FELDMAN, Chief Justice.

Michael Brown Noble and Lawrence R. McCuin were separately convicted of various sex offenses. We consolidated their cases for argument and granted review to determine whether the statute requiring them to register as sex offenders violates the ex post facto clause of the United States and Arizona Constitutions when applied to offenses committed before its enactment. We have jurisdiction pursuant to article 6, § 5(3) of the Arizona Constitution and A.R.S. § 12-120.24.

FACTS AND PROCEDURAL HISTORY

Noble pleaded guilty in 1988 to charges of child molestation and sexual conduct with a minor. The crimes were committed in 1981 and 1982. He was sentenced to consecutive aggravated terms of eleven years on the first count and twelve years on the second count. In addition, the trial judge ordered him to register as a sex offender, pursuant to A.R.S. § 13-3821,1 *173which became effective on July 27, 1983.2 The court of appeals held that the application of the registration requirement to crimes predating its enactment violates the ex post facto clause of the Arizona Constitution. State v. Noble, 167 Ariz. 440, 808 P.2d 325 (Ct.App.1990).

McCuin pleaded guilty in 1988 to two counts of sexual conduct with a minor for conduct occurring in 1981. He was sentenced to an aggravated term of fourteen years on one count, and received a suspended sentence and a concurrent probationary term of seven years on the other count. As a term of his probation, the court required him to register as a sex offender under § 13-3821. On appeal, a different panel of the court of appeals held, with one judge dissenting, that requiring McCuin to register as a sex offender for offenses committed before the enactment of § 13-3821 did not violate the ex post facto clause. State v. McCuin, 167 Ariz. 447, 808 P.2d 332 (Ct.App.1991). We granted review in both cases to resolve the conflict between these two decisions.

DISCUSSION

Noble and McCuin both claim that requiring them to register as sex offenders under a statute that had not yet been enacted at the time they committed their offenses violates the prohibition against ex post facto laws of both the Arizona and federal constitutions.
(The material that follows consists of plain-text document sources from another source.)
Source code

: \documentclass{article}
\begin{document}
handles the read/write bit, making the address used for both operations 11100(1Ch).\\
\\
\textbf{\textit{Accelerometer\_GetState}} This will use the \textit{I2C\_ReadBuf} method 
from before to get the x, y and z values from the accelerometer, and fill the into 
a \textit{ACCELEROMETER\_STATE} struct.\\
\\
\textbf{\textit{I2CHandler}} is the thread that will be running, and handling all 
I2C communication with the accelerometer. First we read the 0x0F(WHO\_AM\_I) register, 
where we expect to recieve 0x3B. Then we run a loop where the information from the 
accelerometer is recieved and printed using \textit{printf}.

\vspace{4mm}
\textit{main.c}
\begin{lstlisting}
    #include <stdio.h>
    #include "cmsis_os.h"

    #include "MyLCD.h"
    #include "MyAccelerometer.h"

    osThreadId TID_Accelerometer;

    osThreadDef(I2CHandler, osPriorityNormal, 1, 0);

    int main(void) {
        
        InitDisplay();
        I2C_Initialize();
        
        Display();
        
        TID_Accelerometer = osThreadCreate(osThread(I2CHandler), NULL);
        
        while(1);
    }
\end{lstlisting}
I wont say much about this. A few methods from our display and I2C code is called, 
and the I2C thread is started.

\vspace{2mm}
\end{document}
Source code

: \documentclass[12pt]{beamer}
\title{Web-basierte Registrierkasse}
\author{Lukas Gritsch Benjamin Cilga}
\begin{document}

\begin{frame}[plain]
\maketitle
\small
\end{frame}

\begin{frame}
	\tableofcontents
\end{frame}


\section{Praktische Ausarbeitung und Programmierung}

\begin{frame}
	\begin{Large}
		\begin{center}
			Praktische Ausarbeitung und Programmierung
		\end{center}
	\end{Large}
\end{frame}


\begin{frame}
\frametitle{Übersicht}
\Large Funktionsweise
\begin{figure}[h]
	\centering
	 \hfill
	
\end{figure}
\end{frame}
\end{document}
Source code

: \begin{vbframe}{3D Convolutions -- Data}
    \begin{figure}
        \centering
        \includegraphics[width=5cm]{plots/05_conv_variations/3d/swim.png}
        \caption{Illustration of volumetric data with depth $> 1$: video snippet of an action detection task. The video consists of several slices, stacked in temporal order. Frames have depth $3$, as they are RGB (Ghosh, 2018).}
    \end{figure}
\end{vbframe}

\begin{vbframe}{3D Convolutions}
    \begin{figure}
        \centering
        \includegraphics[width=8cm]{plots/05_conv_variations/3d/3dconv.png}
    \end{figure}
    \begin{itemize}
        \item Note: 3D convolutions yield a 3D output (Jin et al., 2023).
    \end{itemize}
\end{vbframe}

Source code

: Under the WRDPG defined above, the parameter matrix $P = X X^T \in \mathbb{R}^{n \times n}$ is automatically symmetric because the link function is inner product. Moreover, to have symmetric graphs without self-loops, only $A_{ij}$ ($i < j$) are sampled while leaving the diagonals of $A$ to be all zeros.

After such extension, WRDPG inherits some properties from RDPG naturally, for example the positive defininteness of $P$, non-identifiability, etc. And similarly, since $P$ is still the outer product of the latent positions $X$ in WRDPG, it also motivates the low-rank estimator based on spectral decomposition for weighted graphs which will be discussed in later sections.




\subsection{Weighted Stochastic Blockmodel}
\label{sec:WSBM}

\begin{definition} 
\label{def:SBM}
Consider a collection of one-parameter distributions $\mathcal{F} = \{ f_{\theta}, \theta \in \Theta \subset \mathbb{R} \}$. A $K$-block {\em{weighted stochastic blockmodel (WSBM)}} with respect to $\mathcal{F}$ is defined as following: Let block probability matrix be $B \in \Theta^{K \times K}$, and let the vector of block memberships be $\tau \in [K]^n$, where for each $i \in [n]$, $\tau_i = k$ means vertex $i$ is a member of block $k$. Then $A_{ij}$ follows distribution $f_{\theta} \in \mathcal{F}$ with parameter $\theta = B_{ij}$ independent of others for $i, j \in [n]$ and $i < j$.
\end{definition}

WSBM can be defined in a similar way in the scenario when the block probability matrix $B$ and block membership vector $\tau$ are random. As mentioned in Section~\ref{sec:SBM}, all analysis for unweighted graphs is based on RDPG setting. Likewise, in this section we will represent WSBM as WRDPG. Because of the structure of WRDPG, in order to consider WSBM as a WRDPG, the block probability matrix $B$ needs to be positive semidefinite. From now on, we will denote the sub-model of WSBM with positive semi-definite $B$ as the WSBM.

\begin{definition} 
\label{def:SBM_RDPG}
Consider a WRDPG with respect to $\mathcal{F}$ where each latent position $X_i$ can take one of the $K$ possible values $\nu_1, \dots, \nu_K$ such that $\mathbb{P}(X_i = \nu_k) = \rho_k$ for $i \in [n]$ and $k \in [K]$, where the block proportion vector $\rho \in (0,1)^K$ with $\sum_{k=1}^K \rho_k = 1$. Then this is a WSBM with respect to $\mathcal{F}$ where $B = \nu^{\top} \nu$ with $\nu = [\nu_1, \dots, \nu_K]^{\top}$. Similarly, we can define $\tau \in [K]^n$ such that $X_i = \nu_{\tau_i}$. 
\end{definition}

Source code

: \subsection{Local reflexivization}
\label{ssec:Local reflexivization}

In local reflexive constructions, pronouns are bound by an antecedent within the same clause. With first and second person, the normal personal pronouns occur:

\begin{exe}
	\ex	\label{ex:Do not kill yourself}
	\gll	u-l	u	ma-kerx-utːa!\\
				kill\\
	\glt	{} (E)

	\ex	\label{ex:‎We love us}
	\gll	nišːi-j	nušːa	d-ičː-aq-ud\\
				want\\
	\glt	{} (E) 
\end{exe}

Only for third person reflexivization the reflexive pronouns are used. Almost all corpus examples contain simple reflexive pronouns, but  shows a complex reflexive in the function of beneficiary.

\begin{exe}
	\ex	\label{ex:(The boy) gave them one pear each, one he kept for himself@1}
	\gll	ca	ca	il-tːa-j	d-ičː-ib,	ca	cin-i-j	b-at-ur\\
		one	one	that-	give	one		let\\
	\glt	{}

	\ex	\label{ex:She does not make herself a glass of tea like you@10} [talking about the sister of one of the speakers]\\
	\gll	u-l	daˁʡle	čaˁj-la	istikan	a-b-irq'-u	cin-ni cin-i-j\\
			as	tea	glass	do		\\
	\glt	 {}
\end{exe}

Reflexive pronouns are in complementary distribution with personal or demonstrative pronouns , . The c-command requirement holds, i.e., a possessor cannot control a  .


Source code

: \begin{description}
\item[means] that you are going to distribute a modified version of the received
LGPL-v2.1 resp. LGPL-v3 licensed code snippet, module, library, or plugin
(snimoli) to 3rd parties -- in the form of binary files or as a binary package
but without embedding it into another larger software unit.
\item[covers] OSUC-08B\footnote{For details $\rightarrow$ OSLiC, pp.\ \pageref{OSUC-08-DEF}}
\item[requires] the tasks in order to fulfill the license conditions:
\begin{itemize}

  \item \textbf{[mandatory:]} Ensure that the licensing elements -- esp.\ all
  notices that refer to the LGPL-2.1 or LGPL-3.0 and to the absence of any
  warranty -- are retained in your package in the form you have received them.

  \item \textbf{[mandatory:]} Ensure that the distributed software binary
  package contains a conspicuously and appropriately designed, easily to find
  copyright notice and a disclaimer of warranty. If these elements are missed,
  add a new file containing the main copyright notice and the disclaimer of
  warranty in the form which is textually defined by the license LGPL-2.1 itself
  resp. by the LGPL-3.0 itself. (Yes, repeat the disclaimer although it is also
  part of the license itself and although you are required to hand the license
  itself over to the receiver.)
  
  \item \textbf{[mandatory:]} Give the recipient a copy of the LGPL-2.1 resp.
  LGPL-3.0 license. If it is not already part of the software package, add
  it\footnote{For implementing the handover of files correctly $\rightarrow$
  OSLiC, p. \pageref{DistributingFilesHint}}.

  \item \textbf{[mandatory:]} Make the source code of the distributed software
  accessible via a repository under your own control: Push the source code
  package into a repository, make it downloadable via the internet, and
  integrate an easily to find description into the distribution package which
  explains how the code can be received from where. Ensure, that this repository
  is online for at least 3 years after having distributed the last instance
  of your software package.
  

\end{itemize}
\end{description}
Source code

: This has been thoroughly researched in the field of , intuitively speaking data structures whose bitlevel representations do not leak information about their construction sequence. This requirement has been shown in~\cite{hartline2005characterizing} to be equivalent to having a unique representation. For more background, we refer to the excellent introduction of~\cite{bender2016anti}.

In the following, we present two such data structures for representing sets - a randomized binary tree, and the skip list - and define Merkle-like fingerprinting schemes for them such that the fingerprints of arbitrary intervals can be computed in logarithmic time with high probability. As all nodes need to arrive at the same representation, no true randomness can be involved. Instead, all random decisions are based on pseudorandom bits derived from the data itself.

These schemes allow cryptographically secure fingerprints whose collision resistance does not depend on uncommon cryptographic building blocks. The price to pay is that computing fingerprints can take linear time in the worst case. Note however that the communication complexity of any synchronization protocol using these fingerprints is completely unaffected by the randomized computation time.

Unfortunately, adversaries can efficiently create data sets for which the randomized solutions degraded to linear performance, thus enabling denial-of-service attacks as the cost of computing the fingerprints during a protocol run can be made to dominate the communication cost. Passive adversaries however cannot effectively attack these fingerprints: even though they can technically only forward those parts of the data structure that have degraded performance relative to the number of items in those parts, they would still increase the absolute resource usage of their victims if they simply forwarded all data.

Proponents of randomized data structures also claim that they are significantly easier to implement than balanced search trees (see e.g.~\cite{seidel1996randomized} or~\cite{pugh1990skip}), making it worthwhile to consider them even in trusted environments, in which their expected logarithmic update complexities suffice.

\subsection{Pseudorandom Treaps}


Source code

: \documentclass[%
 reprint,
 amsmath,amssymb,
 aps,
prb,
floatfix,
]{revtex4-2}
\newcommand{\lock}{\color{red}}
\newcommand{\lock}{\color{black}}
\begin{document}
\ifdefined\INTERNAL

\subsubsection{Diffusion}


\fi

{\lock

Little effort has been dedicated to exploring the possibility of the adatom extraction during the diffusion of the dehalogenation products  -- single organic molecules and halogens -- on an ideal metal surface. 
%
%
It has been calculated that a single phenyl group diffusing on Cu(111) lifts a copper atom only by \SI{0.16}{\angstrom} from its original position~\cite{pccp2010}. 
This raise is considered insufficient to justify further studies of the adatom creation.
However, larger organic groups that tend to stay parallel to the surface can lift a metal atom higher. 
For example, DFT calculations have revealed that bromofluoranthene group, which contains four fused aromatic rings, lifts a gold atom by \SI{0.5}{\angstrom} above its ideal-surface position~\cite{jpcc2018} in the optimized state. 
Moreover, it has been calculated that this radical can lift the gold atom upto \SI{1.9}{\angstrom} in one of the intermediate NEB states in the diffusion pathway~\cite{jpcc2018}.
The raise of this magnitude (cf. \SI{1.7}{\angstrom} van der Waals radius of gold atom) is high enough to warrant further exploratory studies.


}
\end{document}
The ex post facto clause of the Arizona Constitution is similar to that found in the United States Constitution.3 State v. Yellowmexican, 142 Ariz. 205, 206-07, 688 P.2d 1097, 1098-99 (Ct.App.1984), adopted and approved, 142 Ariz. 91, 688 P.2d 983 (1984). We ordinarily interpret the scope of a clause in the Arizona Constitution similarly to the United States Supreme Court’s interpretation of an identical clause in the federal constitution. But see Pool v. Superior Court, 139 Ariz. 98, 108, 677 P.2d 261, 271 (1984) (while we give great weight to the decisions of the United States Supreme Court, “we cannot and should not follow federal precedent blindly.”). In this instance, we believe that the cases interpreting the ex post facto clause of the federal constitution provide a useful analytical framework for interpreting our own ex post facto clause. In addition, this court has consistently followed federal precedent in this area. See, e.g., State v. Correll, 148 Ariz. 468, 481-82, 715 P.2d 721, 734-35 (1986) (applying analysis of Weaver v. Graham, 450 U.S. 24, 101 S.Ct. 960, 67 L.Ed.2d 17 (1981) and Dobbert v. Florida, 432 U.S. 282, 97 S.Ct. 2290, 53 L.Ed.2d 344 (1977); In re Appeal in Maricopa County Juvenile Action No. J-92130, 139 Ariz. 170, 677 P.2d 943 (1984) (applying Weaver analysis and other federal precedent).4 We begin, therefore, with the seminal United States Supreme Court case, Calder v. Bull.

A. The Calder Categories

In Calder v. Bull, the United States Supreme Court held that the ex post facto clause prohibited

1st. Every law that makes an action done before the passing of the law, and which was innocent when done, criminal; and punishes such action. 2d. Every law that aggravates a crime, or makes it greater than it was, when committed. 3d. Every law that changes the punishment, and inflicts a greater punishment than the law annexed to the crime, when committed. 4th. Every law that alters the legal rules of evidence, and receives less or different testimony than the law required at the time *174of the commission of the offence, in order to convict the offender.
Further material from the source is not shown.